Entre os concorrentes com Transtorno do Espectro Autista (TEA), 39 buscam assentos nas assembleias legislativas como deputados estaduais e 22 miram a Câmara dos Deputados. Há ainda cinco nomes na disputa pela Câmara Legislativa do Distrito Federal, três na corrida para vice-governador e um como primeiro suplente. No total de pessoas com deficiência, a Justiça Eleitoral lista 524 postulantes: 208 com limitações físicas, 112 visuais, 59 auditivas e 145 agrupados em outras categorias, rol no qual o autismo é classificado.

Nas urnas em 4 de outubro, os postulantes disputarão o voto de 158,74 milhões de cidadãos aptos, contingente que engloba 1,97 milhão de eleitores com deficiência — patamar 42% maior em comparação com o 1,38 milhão registrado em 2022. O Ministério da Saúde pontua que o TEA abrange condições do neurodesenvolvimento com manifestações variáveis de comportamento e comunicação, divididas em diferentes graus de suporte pelo DSM-5 da Associação Americana de Psiquiatria (APA).

Debate sobre visibilidade e compromisso

A expansão dos registros reflete uma presença crescente da pauta na sociedade, segundo avalia Simone Alli Chair, terapeuta e presidenta da Associação Vozes Atípicas (AVA). “Graças aos avanços da ciência, hoje são diagnosticados casos que, até há pouco tempo, não eram considerados. Isso não significa que o número de autistas, por exemplo, é maior, mas sim que, antes, os casos eram subnotificados. De qualquer forma, estas pessoas estão chamando cada vez mais atenção”, ponderou Simone.

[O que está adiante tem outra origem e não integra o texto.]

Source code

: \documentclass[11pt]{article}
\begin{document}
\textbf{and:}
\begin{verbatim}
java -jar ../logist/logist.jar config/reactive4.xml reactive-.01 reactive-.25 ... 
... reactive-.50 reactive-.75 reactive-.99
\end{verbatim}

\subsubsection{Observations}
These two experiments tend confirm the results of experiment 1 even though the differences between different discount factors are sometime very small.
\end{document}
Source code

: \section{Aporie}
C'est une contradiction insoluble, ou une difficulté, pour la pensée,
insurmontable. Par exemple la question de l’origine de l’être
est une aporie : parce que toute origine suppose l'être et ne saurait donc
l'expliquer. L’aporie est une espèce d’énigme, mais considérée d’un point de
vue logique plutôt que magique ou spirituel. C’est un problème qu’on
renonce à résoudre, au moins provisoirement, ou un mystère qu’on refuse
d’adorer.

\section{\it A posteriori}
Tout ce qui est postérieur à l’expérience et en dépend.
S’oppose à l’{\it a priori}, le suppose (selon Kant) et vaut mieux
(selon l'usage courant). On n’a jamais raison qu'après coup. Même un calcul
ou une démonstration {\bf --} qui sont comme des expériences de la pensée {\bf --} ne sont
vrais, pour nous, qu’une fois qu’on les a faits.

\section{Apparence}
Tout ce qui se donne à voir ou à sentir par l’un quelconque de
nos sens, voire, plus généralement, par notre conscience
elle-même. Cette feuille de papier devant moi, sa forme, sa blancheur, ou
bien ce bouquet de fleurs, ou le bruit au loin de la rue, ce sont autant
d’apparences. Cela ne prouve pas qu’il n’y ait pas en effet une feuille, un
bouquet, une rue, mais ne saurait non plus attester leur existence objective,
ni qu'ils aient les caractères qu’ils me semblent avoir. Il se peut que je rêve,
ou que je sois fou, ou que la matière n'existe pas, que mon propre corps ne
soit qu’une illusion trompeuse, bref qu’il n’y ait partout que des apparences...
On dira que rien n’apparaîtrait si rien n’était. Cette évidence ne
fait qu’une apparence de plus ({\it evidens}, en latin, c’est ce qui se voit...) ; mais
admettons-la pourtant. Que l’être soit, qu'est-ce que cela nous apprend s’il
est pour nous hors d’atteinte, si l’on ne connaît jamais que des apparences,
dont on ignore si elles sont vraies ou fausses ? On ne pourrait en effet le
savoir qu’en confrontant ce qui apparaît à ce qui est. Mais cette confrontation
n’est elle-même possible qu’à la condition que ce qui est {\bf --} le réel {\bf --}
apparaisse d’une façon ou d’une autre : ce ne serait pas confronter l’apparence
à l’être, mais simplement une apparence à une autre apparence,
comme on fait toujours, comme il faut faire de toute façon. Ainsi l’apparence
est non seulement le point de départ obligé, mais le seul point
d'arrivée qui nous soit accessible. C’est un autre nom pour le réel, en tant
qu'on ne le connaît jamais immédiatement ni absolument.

Ela adverte, porém, que parte das candidaturas busca apenas arregimentar eleitores, cobrando fiscalização sobre a consistência e a qualidade das propostas apresentadas para a área.

Para o cientista político João Francisco Meira, sócio-fundador do Instituto Vox Populi, o movimento atende à segmentação comum nas disputas proporcionais, permitindo romper barreiras ideológicas tradicionais. “Na medida em que alguns problemas vão sendo resolvidos ou equacionados, novas preocupações - demograficamente menos densas - passam a receber um olhar diferenciado e entram na agenda política”, avaliou Meira.